**RECORDS TO PROCESS**:
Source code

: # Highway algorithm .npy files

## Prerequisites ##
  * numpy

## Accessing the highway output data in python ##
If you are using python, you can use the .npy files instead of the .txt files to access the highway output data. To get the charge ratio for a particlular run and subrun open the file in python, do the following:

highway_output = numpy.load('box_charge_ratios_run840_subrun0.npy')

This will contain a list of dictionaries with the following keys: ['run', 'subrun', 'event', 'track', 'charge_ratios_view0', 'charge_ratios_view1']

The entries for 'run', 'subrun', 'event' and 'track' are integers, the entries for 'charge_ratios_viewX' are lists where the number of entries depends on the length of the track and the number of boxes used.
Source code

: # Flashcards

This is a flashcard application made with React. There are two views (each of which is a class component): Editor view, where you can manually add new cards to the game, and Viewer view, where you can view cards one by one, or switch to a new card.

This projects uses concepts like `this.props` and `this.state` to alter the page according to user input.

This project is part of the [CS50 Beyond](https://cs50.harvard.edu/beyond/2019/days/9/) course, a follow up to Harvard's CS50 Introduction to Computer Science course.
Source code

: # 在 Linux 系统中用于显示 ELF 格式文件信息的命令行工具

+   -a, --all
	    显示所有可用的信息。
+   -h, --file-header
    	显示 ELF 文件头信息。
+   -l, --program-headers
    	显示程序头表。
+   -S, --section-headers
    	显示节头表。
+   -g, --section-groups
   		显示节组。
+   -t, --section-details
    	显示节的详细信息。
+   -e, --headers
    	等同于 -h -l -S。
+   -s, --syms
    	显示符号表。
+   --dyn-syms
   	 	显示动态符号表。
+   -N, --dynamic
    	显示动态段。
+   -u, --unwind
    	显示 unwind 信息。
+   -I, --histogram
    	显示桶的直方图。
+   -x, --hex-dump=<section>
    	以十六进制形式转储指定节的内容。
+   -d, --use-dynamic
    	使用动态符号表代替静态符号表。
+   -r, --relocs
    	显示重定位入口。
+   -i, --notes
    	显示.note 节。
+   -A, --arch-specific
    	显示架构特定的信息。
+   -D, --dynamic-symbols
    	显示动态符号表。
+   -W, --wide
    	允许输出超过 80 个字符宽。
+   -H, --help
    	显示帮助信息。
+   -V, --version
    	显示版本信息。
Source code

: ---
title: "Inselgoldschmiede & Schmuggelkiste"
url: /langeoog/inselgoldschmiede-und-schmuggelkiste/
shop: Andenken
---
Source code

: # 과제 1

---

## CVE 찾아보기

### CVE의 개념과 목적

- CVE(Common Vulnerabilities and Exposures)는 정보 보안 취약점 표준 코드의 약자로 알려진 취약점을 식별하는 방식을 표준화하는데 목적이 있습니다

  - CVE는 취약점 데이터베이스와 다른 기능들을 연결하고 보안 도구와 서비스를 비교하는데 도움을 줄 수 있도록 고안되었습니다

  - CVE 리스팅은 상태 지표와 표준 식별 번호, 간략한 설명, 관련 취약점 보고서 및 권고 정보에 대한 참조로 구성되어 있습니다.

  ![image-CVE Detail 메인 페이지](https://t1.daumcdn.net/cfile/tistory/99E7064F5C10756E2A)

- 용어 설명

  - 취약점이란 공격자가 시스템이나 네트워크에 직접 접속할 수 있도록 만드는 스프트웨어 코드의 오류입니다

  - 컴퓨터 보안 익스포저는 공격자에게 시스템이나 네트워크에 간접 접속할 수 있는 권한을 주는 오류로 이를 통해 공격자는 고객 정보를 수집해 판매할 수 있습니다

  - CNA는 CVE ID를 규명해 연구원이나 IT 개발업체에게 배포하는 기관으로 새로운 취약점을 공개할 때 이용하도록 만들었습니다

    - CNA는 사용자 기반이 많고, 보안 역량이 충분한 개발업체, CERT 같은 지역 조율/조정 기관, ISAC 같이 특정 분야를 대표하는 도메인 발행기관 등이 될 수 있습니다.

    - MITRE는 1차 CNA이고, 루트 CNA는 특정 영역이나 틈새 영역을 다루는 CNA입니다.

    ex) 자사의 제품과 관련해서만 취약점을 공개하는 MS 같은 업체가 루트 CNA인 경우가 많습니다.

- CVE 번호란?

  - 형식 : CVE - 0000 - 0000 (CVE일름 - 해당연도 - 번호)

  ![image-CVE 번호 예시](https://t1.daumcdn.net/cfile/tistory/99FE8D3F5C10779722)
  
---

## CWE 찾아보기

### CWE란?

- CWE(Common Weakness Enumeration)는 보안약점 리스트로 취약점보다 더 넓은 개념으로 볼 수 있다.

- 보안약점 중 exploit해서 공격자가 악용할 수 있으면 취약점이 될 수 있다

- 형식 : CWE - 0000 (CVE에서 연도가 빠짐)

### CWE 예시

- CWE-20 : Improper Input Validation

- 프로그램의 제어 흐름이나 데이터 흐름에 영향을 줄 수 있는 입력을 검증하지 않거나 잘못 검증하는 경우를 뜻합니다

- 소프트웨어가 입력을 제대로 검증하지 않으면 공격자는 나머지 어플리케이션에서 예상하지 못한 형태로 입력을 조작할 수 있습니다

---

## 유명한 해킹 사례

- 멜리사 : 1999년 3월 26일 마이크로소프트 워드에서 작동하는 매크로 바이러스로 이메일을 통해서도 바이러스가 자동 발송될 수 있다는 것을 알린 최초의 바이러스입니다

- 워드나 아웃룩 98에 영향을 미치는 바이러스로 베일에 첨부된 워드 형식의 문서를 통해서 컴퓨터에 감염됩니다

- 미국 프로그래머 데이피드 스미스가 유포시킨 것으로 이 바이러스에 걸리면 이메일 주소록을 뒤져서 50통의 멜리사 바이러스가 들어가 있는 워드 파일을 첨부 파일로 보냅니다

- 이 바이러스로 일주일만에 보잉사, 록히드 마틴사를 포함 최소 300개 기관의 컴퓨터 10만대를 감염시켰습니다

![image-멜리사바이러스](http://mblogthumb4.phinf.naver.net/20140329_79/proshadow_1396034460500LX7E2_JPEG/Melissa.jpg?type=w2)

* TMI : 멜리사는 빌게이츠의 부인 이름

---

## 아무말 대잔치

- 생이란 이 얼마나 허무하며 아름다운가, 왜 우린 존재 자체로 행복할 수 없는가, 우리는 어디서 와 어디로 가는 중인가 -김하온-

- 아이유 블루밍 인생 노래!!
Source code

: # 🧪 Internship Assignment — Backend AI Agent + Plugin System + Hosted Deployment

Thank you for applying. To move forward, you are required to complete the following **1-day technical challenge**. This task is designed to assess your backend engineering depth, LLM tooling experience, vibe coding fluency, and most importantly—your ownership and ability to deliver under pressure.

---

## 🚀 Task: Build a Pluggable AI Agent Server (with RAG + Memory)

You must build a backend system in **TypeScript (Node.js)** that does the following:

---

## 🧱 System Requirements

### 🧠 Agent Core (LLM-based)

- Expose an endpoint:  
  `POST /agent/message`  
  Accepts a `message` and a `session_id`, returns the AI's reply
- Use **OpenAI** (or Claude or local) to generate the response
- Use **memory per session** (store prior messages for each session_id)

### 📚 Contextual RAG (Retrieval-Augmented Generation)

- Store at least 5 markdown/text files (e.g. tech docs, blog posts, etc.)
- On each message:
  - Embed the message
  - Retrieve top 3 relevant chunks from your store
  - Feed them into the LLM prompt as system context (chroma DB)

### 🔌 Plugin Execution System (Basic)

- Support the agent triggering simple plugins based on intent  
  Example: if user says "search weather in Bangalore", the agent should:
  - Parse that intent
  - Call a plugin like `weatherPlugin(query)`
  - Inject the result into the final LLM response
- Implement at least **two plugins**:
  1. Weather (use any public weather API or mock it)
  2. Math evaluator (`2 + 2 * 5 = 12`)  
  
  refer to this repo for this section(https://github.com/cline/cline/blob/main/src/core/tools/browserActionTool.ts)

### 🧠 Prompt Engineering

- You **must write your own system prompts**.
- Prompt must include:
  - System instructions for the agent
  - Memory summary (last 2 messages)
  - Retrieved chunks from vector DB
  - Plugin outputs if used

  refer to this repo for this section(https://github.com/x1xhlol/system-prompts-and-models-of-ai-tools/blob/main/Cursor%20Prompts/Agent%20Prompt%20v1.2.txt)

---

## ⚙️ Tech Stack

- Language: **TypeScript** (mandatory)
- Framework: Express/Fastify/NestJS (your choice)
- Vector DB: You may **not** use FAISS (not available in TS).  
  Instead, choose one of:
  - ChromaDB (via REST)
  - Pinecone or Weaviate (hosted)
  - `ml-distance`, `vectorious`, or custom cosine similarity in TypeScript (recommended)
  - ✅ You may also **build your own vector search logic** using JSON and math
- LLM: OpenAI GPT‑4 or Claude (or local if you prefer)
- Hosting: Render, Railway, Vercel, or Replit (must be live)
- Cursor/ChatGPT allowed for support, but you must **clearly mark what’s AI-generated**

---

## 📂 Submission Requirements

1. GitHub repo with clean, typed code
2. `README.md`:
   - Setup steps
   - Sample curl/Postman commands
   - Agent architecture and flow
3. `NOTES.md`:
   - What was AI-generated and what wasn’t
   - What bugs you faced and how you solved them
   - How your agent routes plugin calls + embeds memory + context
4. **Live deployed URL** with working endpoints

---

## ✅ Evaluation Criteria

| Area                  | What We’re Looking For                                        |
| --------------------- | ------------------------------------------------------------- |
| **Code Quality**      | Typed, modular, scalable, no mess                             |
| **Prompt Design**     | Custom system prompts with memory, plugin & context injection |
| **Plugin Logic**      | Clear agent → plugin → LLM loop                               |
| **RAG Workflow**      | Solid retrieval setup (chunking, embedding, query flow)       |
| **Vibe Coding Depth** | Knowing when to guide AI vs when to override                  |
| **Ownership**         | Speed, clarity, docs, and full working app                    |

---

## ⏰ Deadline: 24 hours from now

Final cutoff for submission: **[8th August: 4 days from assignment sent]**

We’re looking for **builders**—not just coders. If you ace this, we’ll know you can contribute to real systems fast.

**WORK INSTRUCTION**:
Referring to the material above, set down exactly the lines between the line with "- 형식 : CWE - 0000 (CVE에서 연도가 빠짐)" and the line with "- Use **OpenAI**", inclusive, and no other lines.

**EXERCISE OUTPUT**:
- 형식 : CWE - 0000 (CVE에서 연도가 빠짐)

### CWE 예시

- CWE-20 : Improper Input Validation

- 프로그램의 제어 흐름이나 데이터 흐름에 영향을 줄 수 있는 입력을 검증하지 않거나 잘못 검증하는 경우를 뜻합니다

- 소프트웨어가 입력을 제대로 검증하지 않으면 공격자는 나머지 어플리케이션에서 예상하지 못한 형태로 입력을 조작할 수 있습니다

---

## 유명한 해킹 사례

- 멜리사 : 1999년 3월 26일 마이크로소프트 워드에서 작동하는 매크로 바이러스로 이메일을 통해서도 바이러스가 자동 발송될 수 있다는 것을 알린 최초의 바이러스입니다

- 워드나 아웃룩 98에 영향을 미치는 바이러스로 베일에 첨부된 워드 형식의 문서를 통해서 컴퓨터에 감염됩니다

- 미국 프로그래머 데이피드 스미스가 유포시킨 것으로 이 바이러스에 걸리면 이메일 주소록을 뒤져서 50통의 멜리사 바이러스가 들어가 있는 워드 파일을 첨부 파일로 보냅니다

- 이 바이러스로 일주일만에 보잉사, 록히드 마틴사를 포함 최소 300개 기관의 컴퓨터 10만대를 감염시켰습니다

![image-멜리사바이러스](http://mblogthumb4.phinf.naver.net/20140329_79/proshadow_1396034460500LX7E2_JPEG/Melissa.jpg?type=w2)

* TMI : 멜리사는 빌게이츠의 부인 이름

---

## 아무말 대잔치

- 생이란 이 얼마나 허무하며 아름다운가, 왜 우린 존재 자체로 행복할 수 없는가, 우리는 어디서 와 어디로 가는 중인가 -김하온-

- 아이유 블루밍 인생 노래!!
Source code

: # 🧪 Internship Assignment — Backend AI Agent + Plugin System + Hosted Deployment

Thank you for applying. To move forward, you are required to complete the following **1-day technical challenge**. This task is designed to assess your backend engineering depth, LLM tooling experience, vibe coding fluency, and most importantly—your ownership and ability to deliver under pressure.

---

## 🚀 Task: Build a Pluggable AI Agent Server (with RAG + Memory)

You must build a backend system in **TypeScript (Node.js)** that does the following:

---

## 🧱 System Requirements

### 🧠 Agent Core (LLM-based)

- Expose an endpoint:  
  `POST /agent/message`  
  Accepts a `message` and a `session_id`, returns the AI's reply
- Use **OpenAI** (or Claude or local) to generate the response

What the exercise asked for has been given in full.